April 13, 2021
Multi-factor Authentication (MFA) is one of the smartest security practices to roll out at your organization to prevent a data breach. But it isn’t bullet-proof. Deploying multiple Microsoft Azure 365 identity and access management security measures can help maximize protection of your tenant.
Eric Raff, Cloud Practice Director at JourneyTEAM in a presentation hosted by buckleyPLANET to the Utah SharePoint User Group (UTSPUG) and Microsoft User Group (MUGUT) shared the top 10 security tips and considerations after you’ve rolled out MFA in your Microsoft Dynamics 365 tenant. Raff is a 25+ year expert in Identity and Access Management in Microsoft 365 and Windows Azure.

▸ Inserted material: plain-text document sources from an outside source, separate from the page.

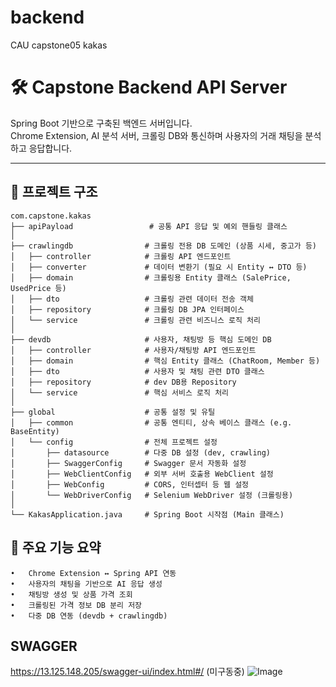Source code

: # backend
CAU capstone05 kakas

# 🛠️ Capstone Backend API Server

Spring Boot 기반으로 구축된 백엔드 서버입니다.  
Chrome Extension, AI 분석 서버, 크롤링 DB와 통신하며 사용자의 거래 채팅을 분석하고 응답합니다.

---

## 📁 프로젝트 구조

```
com.capstone.kakas
├── apiPayload                 # 공통 API 응답 및 예외 핸들링 클래스
│
├── crawlingdb                # 크롤링 전용 DB 도메인 (상품 시세, 중고가 등)
│   ├── controller            # 크롤링 API 엔드포인트
│   ├── converter             # 데이터 변환기 (필요 시 Entity ↔ DTO 등)
│   ├── domain                # 크롤링용 Entity 클래스 (SalePrice, UsedPrice 등)
│   ├── dto                   # 크롤링 관련 데이터 전송 객체
│   ├── repository            # 크롤링 DB JPA 인터페이스
│   └── service               # 크롤링 관련 비즈니스 로직 처리
│
├── devdb                     # 사용자, 채팅방 등 핵심 도메인 DB
│   ├── controller            # 사용자/채팅방 API 엔드포인트
│   ├── domain                # 핵심 Entity 클래스 (ChatRoom, Member 등)
│   ├── dto                   # 사용자 및 채팅 관련 DTO 클래스
│   ├── repository            # dev DB용 Repository
│   └── service               # 핵심 서비스 로직 처리
│
├── global                    # 공통 설정 및 유틸
│   ├── common                # 공통 엔티티, 상속 베이스 클래스 (e.g. BaseEntity)
│   └── config                # 전체 프로젝트 설정
│       ├── datasource        # 다중 DB 설정 (dev, crawling)
│       ├── SwaggerConfig     # Swagger 문서 자동화 설정
│       ├── WebClientConfig   # 외부 서버 호출용 WebClient 설정
│       ├── WebConfig         # CORS, 인터셉터 등 웹 설정
│       └── WebDriverConfig   # Selenium WebDriver 설정 (크롤링용)
│
└── KakasApplication.java     # Spring Boot 시작점 (Main 클래스)
```

## 🧩 주요 기능 요약
	•	Chrome Extension ↔ Spring API 연동
	•	사용자의 채팅을 기반으로 AI 응답 생성
	•	채팅방 생성 및 상품 가격 조회
	•	크롤링된 가격 정보 DB 분리 저장
	•	다중 DB 연동 (devdb + crawlingdb)

## SWAGGER
https://13.125.148.205/swagger-ui/index.html#/
(미구동중)
![Image](https://github.com/user-attachments/assets/55b6acb2-bf53-4f57-8356-ca776f938c3f)

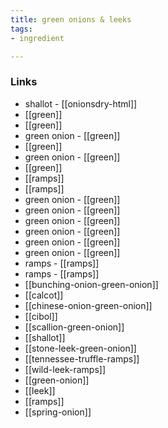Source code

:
 ```yaml
---
title: green onions & leeks
tags:
- ingredient

---
```



### Links

* shallot - [[onionsdry-html]]
* [[green]]
* [[green]]
* green onion - [[green]]
* [[green]]
* green onion - [[green]]
* [[green]]
* [[ramps]]
* [[ramps]]
* green onion - [[green]]
* green onion - [[green]]
* green onion - [[green]]
* green onion - [[green]]
* green onion - [[green]]
* green onion - [[green]]
* ramps - [[ramps]]
* ramps - [[ramps]]
* [[bunching-onion-green-onion]]
* [[calcot]]
* [[chinese-onion-green-onion]]
* [[cibol]]
* [[scallion-green-onion]]
* [[shallot]]
* [[stone-leek-green-onion]]
* [[tennessee-truffle-ramps]]
* [[wild-leek-ramps]]
* [[green-onion]]
* [[leek]]
* [[ramps]]
* [[spring-onion]]
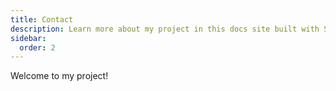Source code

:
 ```yaml
---
title: Contact
description: Learn more about my project in this docs site built with Starlight.
sidebar:
  order: 2
---
```


Welcome to my project!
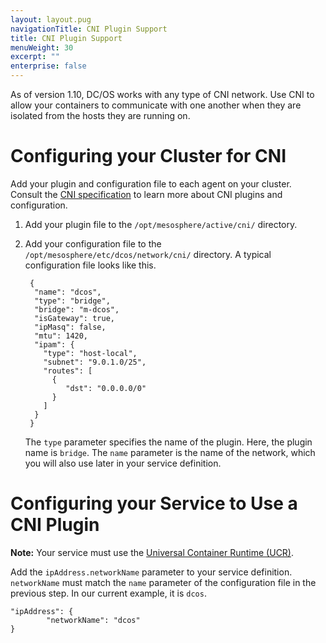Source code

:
 ```yaml
---
layout: layout.pug
navigationTitle: CNI Plugin Support
title: CNI Plugin Support
menuWeight: 30
excerpt: ""
enterprise: false
---
```

<!-- This source repo for this topic is https://github.com/dcos/dcos-docs -->

As of version 1.10, DC/OS works with any type of CNI network. Use CNI to allow your containers to communicate with one another when they are isolated from the hosts they are running on.

# Configuring your Cluster for CNI

Add your plugin and configuration file to each agent on your cluster. Consult the [CNI specification](https://github.com/containernetworking/cni/blob/master/SPEC.md) to learn more about CNI plugins and configuration.

1. Add your plugin file to the `/opt/mesosphere/active/cni/` directory.

2. Add your configuration file to the `/opt/mesosphere/etc/dcos/network/cni/` directory. A typical configuration file looks like this.
    
        {
         "name": "dcos",
         "type": "bridge",
         "bridge": "m-dcos",
         "isGateway": true,
         "ipMasq": false,
         "mtu": 1420,
         "ipam": {
           "type": "host-local",
           "subnet": "9.0.1.0/25",
           "routes": [
             {
                "dst": "0.0.0.0/0"
             }
           ]
         }
        }
        
    
    The `type` parameter specifies the name of the plugin. Here, the plugin name is `bridge`. The `name` parameter is the name of the network, which you will also use later in your service definition.

# Configuring your Service to Use a CNI Plugin

**Note:** Your service must use the [Universal Container Runtime (UCR)](/1.10/deploying-services/containerizers/ucr/).

Add the `ipAddress.networkName` parameter to your service definition. `networkName` must match the `name` parameter of the configuration file in the previous step. In our current example, it is `dcos`.

    "ipAddress": {
            "networkName": "dcos"
    }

To recap, Part 1 covered the following security best practices:
1. Check Your Security Defaults
2. Block Legacy Protocols
3. Set Restrictions on Guest Access
4. Manage Consent and Permissions for Enterprise Apps
5. Must-have Azure Portal Settings
To learn more about these tips, including a step-by-step guide for how to implement each best practice, check out Part 1!
Now onto the second half (tips 6-10) of the Raff’s security best practices to deploy along with MFA.
6. Set up Access Reviews
Periodically performing Azure AD access reviews is a smart practice. Using the Access Review feature requires an Azure AD P2 license. Access Reviews allow you to set up reviews for group membership and application assignments.
7. Review Roles in PIM
Privileged Identity Management (PIM) is an Azure AD service used to manage your resources, including showing you who has what roles in your organization.
In PIM, go to “Azure AD Roles”
Here you’ll see the grand list of all of the users in the tenant, along with their roles. If you’re ever asked to produce a list including names, roles, emails and how they got their role, you can export a report to CSV format.
In cases where you need to take on a temporary administrator role to complete a specific task, you can set this up in PIM also.
In the Azure portal, go to “Active Directory.”
Here you can view your current role. Go to “Privileged Identity Management” > “My Roles” to see what roles you are eligible for and can activate. You can request certain Administrator roles for up to 10 hours.
Under “Active Assignments,” you can view your temporary role and deactivate once complete.
8. Set up MCAS Policy to Enable Real-time Monitoring As a follow up to #4 in Part 1 and an added layer of security, you can use a Microsoft Cloud App Security (CAS) and OAuth policy to control access to cloud apps. Access control can be based on the user, location, device and apps. To leverage CAS to alert and revoke access to uncommon or rare apps asking for high levels of permissions, you can create a filter for the policy.
To create a policy, go to the Cloud App Security Portal at portal.cloudappsecurity.com or through the Microsoft 365 Admin Center, then “Control” > “Policies” > “Conditional Access.”
Here you can create a policy for apps in which the permission levels are very high, and the community use is not common. The policy can create an alert, as well as revoke access to the app.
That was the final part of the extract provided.